Figure 1. The simplified representation of the Hedgehog signaling pathway.

A. In the absence of Hedgehog ligand (Hh), Patched (Patch) prevents Smoothened (Smo) from entering the primary cilium (PC), repressing Smo activity. This allows the sequential phosphorylation of Gli by several kinases: protein kinase A (PKA), glycogen synthase-3β(GSK3β) and casein kinase-1 (CK1). Phosphorylated Gli is susceptible for ubiquitination by Skip-Cullin-F-box (SCF) protein/β-Transducing repeat Containing Protein (TrCP), which primes Gli to limited degradation in the proteasome. Truncated Gli (Gli-R) acts as a repressor of gene transcription.

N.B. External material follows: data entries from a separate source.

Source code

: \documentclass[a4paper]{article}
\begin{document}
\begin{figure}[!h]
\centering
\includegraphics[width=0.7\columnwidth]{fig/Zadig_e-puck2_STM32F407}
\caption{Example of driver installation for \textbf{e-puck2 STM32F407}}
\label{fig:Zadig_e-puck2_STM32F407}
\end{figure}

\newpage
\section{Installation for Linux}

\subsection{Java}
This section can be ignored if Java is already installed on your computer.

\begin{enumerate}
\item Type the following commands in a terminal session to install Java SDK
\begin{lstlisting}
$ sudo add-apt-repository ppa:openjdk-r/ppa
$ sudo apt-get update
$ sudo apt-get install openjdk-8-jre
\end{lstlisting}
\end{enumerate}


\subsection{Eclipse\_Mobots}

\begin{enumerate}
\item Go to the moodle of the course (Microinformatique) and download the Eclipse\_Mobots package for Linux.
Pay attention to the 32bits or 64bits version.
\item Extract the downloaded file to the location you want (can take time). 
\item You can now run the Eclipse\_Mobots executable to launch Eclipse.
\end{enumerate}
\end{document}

B. When hedgehog binds to Patch, it removes Patch from the PC, allowing Smo to enter the PC. The complex Hh-Patch is degraded in vesicles in the cytoplasm. The entry of Smo into the PC allows Smo activation. Active Smo abrogates phosphorylation and subsequent degradation of Gli. Full length Gli translocates to the nucleus where it acts as a transcription factor for several target genes.

Of note, Shh, Ihh and Dhh ligands similarly activate the Hh pathway. Gli-1 does not undergo proteasomal degradation, and in the absence of ligand, Gli-2 is preferentially completely degraded in the proteasome while Gli-3 is partially degraded, and hence Gli-1 and Gli-2 act mostly as transcription promoters and Gli-3 can act as a transcription repressor.